* TASK:
The whole of the material needs to be repeated exactly, line for line.
[Opening STUDY MATERIAL section]
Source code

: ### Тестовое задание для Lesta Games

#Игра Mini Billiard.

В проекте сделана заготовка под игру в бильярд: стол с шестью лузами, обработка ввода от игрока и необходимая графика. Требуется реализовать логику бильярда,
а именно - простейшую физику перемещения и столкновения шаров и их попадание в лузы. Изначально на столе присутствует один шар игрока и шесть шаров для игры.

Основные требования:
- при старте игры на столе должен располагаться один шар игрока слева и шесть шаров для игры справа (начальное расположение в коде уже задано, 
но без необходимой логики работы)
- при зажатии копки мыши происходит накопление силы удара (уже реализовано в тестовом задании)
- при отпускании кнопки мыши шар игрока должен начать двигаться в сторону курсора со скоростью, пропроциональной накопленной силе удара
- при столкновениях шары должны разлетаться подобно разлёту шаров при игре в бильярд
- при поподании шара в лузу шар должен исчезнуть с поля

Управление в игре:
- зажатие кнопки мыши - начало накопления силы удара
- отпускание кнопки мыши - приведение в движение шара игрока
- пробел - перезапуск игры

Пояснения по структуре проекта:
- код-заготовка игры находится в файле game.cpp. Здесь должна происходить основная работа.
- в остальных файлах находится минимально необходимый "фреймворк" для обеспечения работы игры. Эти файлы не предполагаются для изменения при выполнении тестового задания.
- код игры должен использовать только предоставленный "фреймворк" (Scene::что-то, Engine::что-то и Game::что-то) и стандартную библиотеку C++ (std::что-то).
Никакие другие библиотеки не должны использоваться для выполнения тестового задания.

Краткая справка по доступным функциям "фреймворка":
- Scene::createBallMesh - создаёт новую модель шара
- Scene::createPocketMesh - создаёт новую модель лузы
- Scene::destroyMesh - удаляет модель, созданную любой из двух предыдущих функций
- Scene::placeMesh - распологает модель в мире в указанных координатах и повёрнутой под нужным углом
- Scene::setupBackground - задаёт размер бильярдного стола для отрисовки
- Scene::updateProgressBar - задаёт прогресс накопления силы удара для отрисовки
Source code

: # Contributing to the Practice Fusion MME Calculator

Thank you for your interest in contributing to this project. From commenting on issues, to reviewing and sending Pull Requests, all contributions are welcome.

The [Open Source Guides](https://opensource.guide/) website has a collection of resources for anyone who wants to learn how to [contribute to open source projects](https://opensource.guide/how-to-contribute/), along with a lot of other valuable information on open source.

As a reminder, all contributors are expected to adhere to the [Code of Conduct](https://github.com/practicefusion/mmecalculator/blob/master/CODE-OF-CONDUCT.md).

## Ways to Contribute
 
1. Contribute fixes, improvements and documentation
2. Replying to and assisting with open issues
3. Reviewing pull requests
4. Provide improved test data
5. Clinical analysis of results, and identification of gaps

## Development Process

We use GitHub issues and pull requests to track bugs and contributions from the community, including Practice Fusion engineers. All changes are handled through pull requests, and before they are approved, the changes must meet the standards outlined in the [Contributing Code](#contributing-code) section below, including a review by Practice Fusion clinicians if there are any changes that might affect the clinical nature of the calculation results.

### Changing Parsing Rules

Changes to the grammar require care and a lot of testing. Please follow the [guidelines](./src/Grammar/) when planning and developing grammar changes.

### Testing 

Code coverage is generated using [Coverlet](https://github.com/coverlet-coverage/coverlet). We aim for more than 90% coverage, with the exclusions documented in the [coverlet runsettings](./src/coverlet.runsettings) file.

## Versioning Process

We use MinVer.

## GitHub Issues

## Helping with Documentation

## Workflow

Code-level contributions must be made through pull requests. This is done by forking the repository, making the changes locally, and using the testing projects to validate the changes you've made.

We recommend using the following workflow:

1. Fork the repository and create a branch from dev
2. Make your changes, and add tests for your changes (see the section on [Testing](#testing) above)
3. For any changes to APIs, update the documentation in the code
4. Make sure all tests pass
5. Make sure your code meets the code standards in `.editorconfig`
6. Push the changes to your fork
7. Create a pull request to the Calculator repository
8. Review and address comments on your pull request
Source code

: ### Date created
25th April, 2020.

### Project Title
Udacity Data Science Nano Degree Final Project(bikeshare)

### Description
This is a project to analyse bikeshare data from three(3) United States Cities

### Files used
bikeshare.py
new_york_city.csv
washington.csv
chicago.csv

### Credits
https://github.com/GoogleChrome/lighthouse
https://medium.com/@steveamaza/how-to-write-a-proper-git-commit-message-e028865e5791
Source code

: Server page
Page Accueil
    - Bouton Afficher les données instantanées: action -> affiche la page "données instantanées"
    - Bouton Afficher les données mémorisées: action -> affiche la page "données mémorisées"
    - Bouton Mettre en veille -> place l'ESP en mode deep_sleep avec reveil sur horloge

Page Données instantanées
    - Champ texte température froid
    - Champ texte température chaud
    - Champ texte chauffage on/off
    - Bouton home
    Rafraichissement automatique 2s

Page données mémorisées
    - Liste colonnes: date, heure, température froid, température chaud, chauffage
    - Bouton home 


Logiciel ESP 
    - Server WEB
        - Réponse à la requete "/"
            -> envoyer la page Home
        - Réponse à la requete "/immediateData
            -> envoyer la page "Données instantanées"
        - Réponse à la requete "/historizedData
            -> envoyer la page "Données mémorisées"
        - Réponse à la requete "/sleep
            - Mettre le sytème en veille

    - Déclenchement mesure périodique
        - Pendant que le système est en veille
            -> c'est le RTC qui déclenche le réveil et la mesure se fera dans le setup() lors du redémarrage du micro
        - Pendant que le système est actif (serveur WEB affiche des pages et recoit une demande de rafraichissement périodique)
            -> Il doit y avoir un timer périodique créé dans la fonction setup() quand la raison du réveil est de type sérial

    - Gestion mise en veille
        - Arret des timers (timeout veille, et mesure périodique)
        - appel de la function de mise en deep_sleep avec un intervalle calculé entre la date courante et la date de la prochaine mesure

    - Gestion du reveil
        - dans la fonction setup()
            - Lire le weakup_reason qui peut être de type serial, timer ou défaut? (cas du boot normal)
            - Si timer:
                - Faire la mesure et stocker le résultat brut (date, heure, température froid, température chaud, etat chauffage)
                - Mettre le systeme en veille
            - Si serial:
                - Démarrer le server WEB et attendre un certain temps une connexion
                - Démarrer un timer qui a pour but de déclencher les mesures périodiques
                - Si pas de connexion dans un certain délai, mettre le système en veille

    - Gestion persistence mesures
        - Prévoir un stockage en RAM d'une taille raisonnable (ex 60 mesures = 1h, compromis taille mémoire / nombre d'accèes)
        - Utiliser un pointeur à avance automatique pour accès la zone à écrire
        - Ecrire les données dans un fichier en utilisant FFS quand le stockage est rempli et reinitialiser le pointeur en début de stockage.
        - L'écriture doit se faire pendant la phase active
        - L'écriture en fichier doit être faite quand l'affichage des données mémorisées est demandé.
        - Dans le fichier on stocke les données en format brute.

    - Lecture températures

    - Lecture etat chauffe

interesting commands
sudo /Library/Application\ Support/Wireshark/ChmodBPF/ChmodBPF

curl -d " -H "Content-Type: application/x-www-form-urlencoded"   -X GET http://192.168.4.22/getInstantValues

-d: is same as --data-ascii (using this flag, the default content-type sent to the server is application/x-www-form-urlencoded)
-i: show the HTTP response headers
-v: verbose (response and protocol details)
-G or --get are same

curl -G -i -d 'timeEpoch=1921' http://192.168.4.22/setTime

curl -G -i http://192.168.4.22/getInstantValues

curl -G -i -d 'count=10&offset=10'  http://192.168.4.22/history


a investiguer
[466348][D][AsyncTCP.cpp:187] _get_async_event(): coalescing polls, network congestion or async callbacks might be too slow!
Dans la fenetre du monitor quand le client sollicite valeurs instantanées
[Closing STUDY MATERIAL section]
* WRITTEN SOLUTION:
Source code

: ### Тестовое задание для Lesta Games

#Игра Mini Billiard.

В проекте сделана заготовка под игру в бильярд: стол с шестью лузами, обработка ввода от игрока и необходимая графика. Требуется реализовать логику бильярда,
а именно - простейшую физику перемещения и столкновения шаров и их попадание в лузы. Изначально на столе присутствует один шар игрока и шесть шаров для игры.

Основные требования:
- при старте игры на столе должен располагаться один шар игрока слева и шесть шаров для игры справа (начальное расположение в коде уже задано, 
но без необходимой логики работы)
- при зажатии копки мыши происходит накопление силы удара (уже реализовано в тестовом задании)
- при отпускании кнопки мыши шар игрока должен начать двигаться в сторону курсора со скоростью, пропроциональной накопленной силе удара
- при столкновениях шары должны разлетаться подобно разлёту шаров при игре в бильярд
- при поподании шара в лузу шар должен исчезнуть с поля

Управление в игре:
- зажатие кнопки мыши - начало накопления силы удара
- отпускание кнопки мыши - приведение в движение шара игрока
- пробел - перезапуск игры

Пояснения по структуре проекта:
- код-заготовка игры находится в файле game.cpp. Здесь должна происходить основная работа.
- в остальных файлах находится минимально необходимый "фреймворк" для обеспечения работы игры. Эти файлы не предполагаются для изменения при выполнении тестового задания.
- код игры должен использовать только предоставленный "фреймворк" (Scene::что-то, Engine::что-то и Game::что-то) и стандартную библиотеку C++ (std::что-то).
Никакие другие библиотеки не должны использоваться для выполнения тестового задания.

Краткая справка по доступным функциям "фреймворка":
- Scene::createBallMesh - создаёт новую модель шара
- Scene::createPocketMesh - создаёт новую модель лузы
- Scene::destroyMesh - удаляет модель, созданную любой из двух предыдущих функций
- Scene::placeMesh - распологает модель в мире в указанных координатах и повёрнутой под нужным углом
- Scene::setupBackground - задаёт размер бильярдного стола для отрисовки
- Scene::updateProgressBar - задаёт прогресс накопления силы удара для отрисовки
Source code

: # Contributing to the Practice Fusion MME Calculator

Thank you for your interest in contributing to this project. From commenting on issues, to reviewing and sending Pull Requests, all contributions are welcome.

The [Open Source Guides](https://opensource.guide/) website has a collection of resources for anyone who wants to learn how to [contribute to open source projects](https://opensource.guide/how-to-contribute/), along with a lot of other valuable information on open source.

As a reminder, all contributors are expected to adhere to the [Code of Conduct](https://github.com/practicefusion/mmecalculator/blob/master/CODE-OF-CONDUCT.md).

## Ways to Contribute
 
1. Contribute fixes, improvements and documentation
2. Replying to and assisting with open issues
3. Reviewing pull requests
4. Provide improved test data
5. Clinical analysis of results, and identification of gaps

## Development Process

We use GitHub issues and pull requests to track bugs and contributions from the community, including Practice Fusion engineers. All changes are handled through pull requests, and before they are approved, the changes must meet the standards outlined in the [Contributing Code](#contributing-code) section below, including a review by Practice Fusion clinicians if there are any changes that might affect the clinical nature of the calculation results.

### Changing Parsing Rules

Changes to the grammar require care and a lot of testing. Please follow the [guidelines](./src/Grammar/) when planning and developing grammar changes.

### Testing 

Code coverage is generated using [Coverlet](https://github.com/coverlet-coverage/coverlet). We aim for more than 90% coverage, with the exclusions documented in the [coverlet runsettings](./src/coverlet.runsettings) file.

## Versioning Process

We use MinVer.

## GitHub Issues

## Helping with Documentation

## Workflow

Code-level contributions must be made through pull requests. This is done by forking the repository, making the changes locally, and using the testing projects to validate the changes you've made.

We recommend using the following workflow:

1. Fork the repository and create a branch from dev
2. Make your changes, and add tests for your changes (see the section on [Testing](#testing) above)
3. For any changes to APIs, update the documentation in the code
4. Make sure all tests pass
5. Make sure your code meets the code standards in `.editorconfig`
6. Push the changes to your fork
7. Create a pull request to the Calculator repository
8. Review and address comments on your pull request
Source code

: ### Date created
25th April, 2020.

### Project Title
Udacity Data Science Nano Degree Final Project(bikeshare)

### Description
This is a project to analyse bikeshare data from three(3) United States Cities

### Files used
bikeshare.py
new_york_city.csv
washington.csv
chicago.csv

### Credits
https://github.com/GoogleChrome/lighthouse
https://medium.com/@steveamaza/how-to-write-a-proper-git-commit-message-e028865e5791
Source code

: Server page
Page Accueil
    - Bouton Afficher les données instantanées: action -> affiche la page "données instantanées"
    - Bouton Afficher les données mémorisées: action -> affiche la page "données mémorisées"
    - Bouton Mettre en veille -> place l'ESP en mode deep_sleep avec reveil sur horloge

Page Données instantanées
    - Champ texte température froid
    - Champ texte température chaud
    - Champ texte chauffage on/off
    - Bouton home
    Rafraichissement automatique 2s

Page données mémorisées
    - Liste colonnes: date, heure, température froid, température chaud, chauffage
    - Bouton home 


Logiciel ESP 
    - Server WEB
        - Réponse à la requete "/"
            -> envoyer la page Home
        - Réponse à la requete "/immediateData
            -> envoyer la page "Données instantanées"
        - Réponse à la requete "/historizedData
            -> envoyer la page "Données mémorisées"
        - Réponse à la requete "/sleep
            - Mettre le sytème en veille

    - Déclenchement mesure périodique
        - Pendant que le système est en veille
            -> c'est le RTC qui déclenche le réveil et la mesure se fera dans le setup() lors du redémarrage du micro
        - Pendant que le système est actif (serveur WEB affiche des pages et recoit une demande de rafraichissement périodique)
            -> Il doit y avoir un timer périodique créé dans la fonction setup() quand la raison du réveil est de type sérial

    - Gestion mise en veille
        - Arret des timers (timeout veille, et mesure périodique)
        - appel de la function de mise en deep_sleep avec un intervalle calculé entre la date courante et la date de la prochaine mesure

    - Gestion du reveil
        - dans la fonction setup()
            - Lire le weakup_reason qui peut être de type serial, timer ou défaut? (cas du boot normal)
            - Si timer:
                - Faire la mesure et stocker le résultat brut (date, heure, température froid, température chaud, etat chauffage)
                - Mettre le systeme en veille
            - Si serial:
                - Démarrer le server WEB et attendre un certain temps une connexion
                - Démarrer un timer qui a pour but de déclencher les mesures périodiques
                - Si pas de connexion dans un certain délai, mettre le système en veille

    - Gestion persistence mesures
        - Prévoir un stockage en RAM d'une taille raisonnable (ex 60 mesures = 1h, compromis taille mémoire / nombre d'accèes)
        - Utiliser un pointeur à avance automatique pour accès la zone à écrire
        - Ecrire les données dans un fichier en utilisant FFS quand le stockage est rempli et reinitialiser le pointeur en début de stockage.
        - L'écriture doit se faire pendant la phase active
        - L'écriture en fichier doit être faite quand l'affichage des données mémorisées est demandé.
        - Dans le fichier on stocke les données en format brute.

    - Lecture températures

    - Lecture etat chauffe

interesting commands
sudo /Library/Application\ Support/Wireshark/ChmodBPF/ChmodBPF

curl -d " -H "Content-Type: application/x-www-form-urlencoded"   -X GET http://192.168.4.22/getInstantValues

-d: is same as --data-ascii (using this flag, the default content-type sent to the server is application/x-www-form-urlencoded)
-i: show the HTTP response headers
-v: verbose (response and protocol details)
-G or --get are same

curl -G -i -d 'timeEpoch=1921' http://192.168.4.22/setTime

curl -G -i http://192.168.4.22/getInstantValues

curl -G -i -d 'count=10&offset=10'  http://192.168.4.22/history


a investiguer
[466348][D][AsyncTCP.cpp:187] _get_async_event(): coalescing polls, network congestion or async callbacks might be too slow!
Dans la fenetre du monitor quand le client sollicite valeurs instantanées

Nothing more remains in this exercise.